* **What you are asked to do**:
Using the data below, copy out all lines with the word "forEach".

** Opening Supplied data block **

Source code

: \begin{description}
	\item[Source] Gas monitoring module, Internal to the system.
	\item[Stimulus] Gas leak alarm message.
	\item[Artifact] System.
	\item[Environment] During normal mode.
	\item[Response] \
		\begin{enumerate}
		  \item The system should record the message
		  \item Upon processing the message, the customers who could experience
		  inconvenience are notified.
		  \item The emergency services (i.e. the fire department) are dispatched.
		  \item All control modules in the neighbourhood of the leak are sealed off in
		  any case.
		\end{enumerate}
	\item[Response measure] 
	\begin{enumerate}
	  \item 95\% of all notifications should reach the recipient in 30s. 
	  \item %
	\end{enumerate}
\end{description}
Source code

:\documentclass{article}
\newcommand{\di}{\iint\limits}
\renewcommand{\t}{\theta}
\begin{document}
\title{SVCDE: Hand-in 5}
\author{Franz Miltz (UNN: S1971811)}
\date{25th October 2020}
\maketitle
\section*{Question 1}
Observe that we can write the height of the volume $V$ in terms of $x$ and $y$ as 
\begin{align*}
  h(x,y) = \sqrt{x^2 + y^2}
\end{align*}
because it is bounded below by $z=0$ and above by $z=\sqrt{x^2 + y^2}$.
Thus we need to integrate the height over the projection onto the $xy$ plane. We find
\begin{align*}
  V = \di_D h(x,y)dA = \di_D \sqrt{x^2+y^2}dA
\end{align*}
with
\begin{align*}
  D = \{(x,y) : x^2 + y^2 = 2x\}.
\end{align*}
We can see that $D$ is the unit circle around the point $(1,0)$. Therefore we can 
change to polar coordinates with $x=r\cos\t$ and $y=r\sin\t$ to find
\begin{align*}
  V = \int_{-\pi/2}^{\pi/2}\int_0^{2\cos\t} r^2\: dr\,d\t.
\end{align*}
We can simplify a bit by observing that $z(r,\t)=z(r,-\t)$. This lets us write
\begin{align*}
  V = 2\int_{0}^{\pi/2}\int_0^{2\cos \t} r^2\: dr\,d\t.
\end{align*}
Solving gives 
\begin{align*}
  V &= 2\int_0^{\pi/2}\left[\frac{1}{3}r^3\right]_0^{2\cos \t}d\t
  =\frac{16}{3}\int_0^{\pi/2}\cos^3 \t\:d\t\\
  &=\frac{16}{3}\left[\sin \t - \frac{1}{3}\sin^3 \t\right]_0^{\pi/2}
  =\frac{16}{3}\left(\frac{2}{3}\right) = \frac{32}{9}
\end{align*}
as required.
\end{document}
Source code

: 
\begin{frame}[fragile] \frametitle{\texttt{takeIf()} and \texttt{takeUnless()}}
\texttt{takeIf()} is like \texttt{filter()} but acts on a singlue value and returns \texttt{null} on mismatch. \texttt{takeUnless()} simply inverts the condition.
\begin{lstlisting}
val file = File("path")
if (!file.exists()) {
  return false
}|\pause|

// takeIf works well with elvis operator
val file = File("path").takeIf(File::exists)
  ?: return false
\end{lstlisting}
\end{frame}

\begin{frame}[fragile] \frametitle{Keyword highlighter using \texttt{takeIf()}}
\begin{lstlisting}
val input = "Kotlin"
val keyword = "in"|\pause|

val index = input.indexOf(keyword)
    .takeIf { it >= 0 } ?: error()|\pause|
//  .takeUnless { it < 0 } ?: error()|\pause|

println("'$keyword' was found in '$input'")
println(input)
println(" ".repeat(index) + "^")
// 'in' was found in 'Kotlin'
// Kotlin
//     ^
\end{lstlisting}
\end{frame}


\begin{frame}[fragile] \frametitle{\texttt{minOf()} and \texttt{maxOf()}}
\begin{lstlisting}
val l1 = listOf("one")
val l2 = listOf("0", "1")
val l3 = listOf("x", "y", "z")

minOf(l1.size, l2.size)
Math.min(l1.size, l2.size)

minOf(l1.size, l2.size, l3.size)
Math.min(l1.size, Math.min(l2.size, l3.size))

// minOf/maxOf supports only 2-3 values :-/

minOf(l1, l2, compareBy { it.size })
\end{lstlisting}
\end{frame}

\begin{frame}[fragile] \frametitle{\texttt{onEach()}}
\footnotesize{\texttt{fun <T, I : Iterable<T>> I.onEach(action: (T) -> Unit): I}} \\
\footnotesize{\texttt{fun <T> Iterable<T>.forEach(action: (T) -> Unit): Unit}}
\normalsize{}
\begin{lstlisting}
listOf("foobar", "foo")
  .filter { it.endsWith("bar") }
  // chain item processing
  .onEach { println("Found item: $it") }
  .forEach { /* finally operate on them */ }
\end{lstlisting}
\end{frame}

** Closing Supplied data block **

* **Exercise result**:
\footnotesize{\texttt{fun <T> Iterable<T>.forEach(action: (T) -> Unit): Unit}}
  .forEach { /* finally operate on them */ }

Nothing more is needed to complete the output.